The distance traveled is equal to the speed times the time, so the boat traveled 36 miles in three hours and we can write the following equation
(x + y)3 = 36
3(x + y) = 36
because when the boat traveled downstream, the total speed is the sum of x and y.

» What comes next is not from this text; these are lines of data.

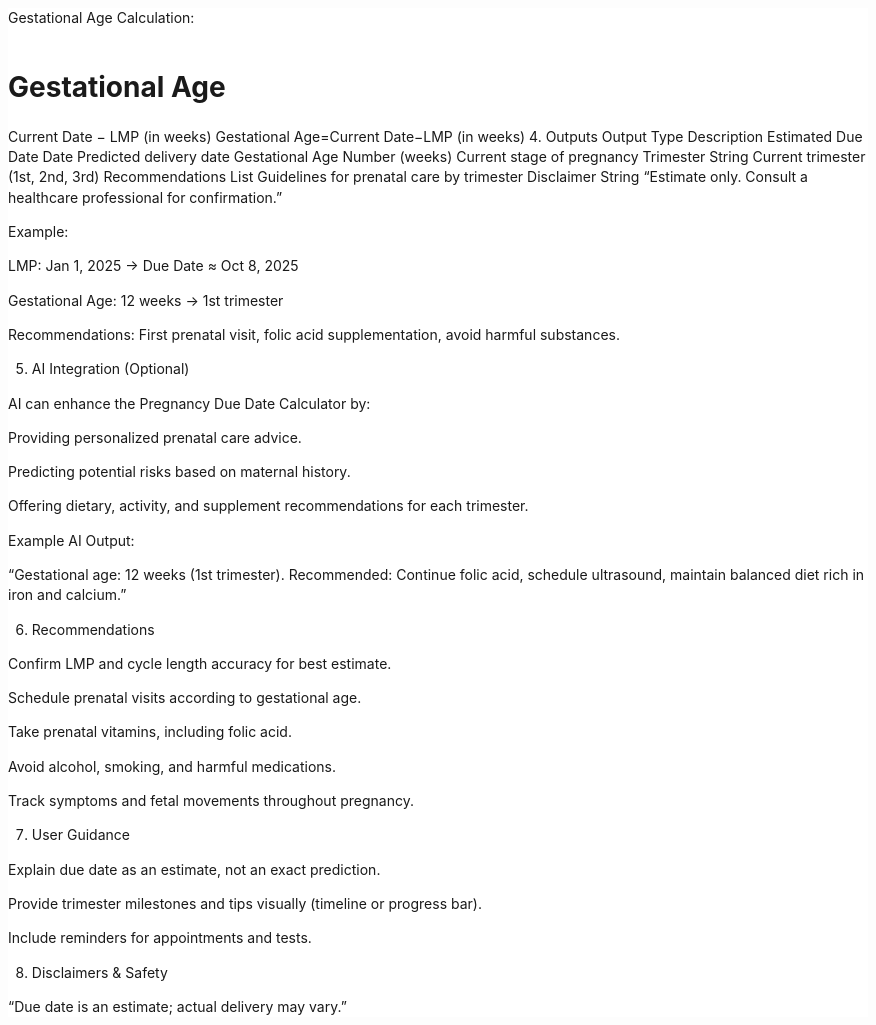 Gestational Age Calculation:

Gestational Age
=
Current Date
−
LMP (in weeks)
Gestational Age=Current Date−LMP (in weeks)
4. Outputs
Output	Type	Description
Estimated Due Date	Date	Predicted delivery date
Gestational Age	Number (weeks)	Current stage of pregnancy
Trimester	String	Current trimester (1st, 2nd, 3rd)
Recommendations	List<String>	Guidelines for prenatal care by trimester
Disclaimer	String	“Estimate only. Consult a healthcare professional for confirmation.”

Example:

LMP: Jan 1, 2025 → Due Date ≈ Oct 8, 2025

Gestational Age: 12 weeks → 1st trimester

Recommendations: First prenatal visit, folic acid supplementation, avoid harmful substances.

5. AI Integration (Optional)

AI can enhance the Pregnancy Due Date Calculator by:

Providing personalized prenatal care advice.

Predicting potential risks based on maternal history.

Offering dietary, activity, and supplement recommendations for each trimester.

Example AI Output:

“Gestational age: 12 weeks (1st trimester). Recommended: Continue folic acid, schedule ultrasound, maintain balanced diet rich in iron and calcium.”

6. Recommendations

Confirm LMP and cycle length accuracy for best estimate.

Schedule prenatal visits according to gestational age.

Take prenatal vitamins, including folic acid.

Avoid alcohol, smoking, and harmful medications.

Track symptoms and fetal movements throughout pregnancy.

7. User Guidance

Explain due date as an estimate, not an exact prediction.

Provide trimester milestones and tips visually (timeline or progress bar).

Include reminders for appointments and tests.

8. Disclaimers & Safety

“Due date is an estimate; actual delivery may vary.”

On the other hand, the boat traveled 30 miles upstream in 5 hours, so
(x - y)5 = 30
5(x - y) = 30
Therefore, the system of equations is
3(x + y) = 36
5(x - y) = 30
Solving the first equation for x, we get
[tex]\begin{gathered} 3(x+y)=36 \\ \\ \frac{3(x+y)}{3}=\frac{36}{3} \\ \\ x+y=12 \\ x+y-y=12-y \\ x=12-y \end{gathered}[/tex]Now, we can replace this expression on the second equation as follows
[tex]\begin{gathered} 5(x-y)=30 \\ \\ {\frac{5(x-y)}{5}}=\frac{30}{5} \\ \\ x-y=6 \\ \\ \text{ Replacing x = 12 - y} \\ 12-y-y=6 \\ 12-2y=6 \\ 12-2y-12=6-12 \\ -2y=-6 \\ \\ \frac{-2y}{-2}=\frac{-6}{-2} \\ \\ y=3 \end{gathered}[/tex]Then, the value of x is
x = 12 - y
x = 12 - 3
x = 9
So, the speed of the boat is 9 miles/hour and the speed of the current is 3 miles/hour
We hope our answers were helpful. Return anytime for more information and answers to any other questions you may have. We appreciate your time. Please come back anytime for the latest information and answers to your questions. Get the answers you need at Westonci.ca. Stay informed by returning for our latest expert advice.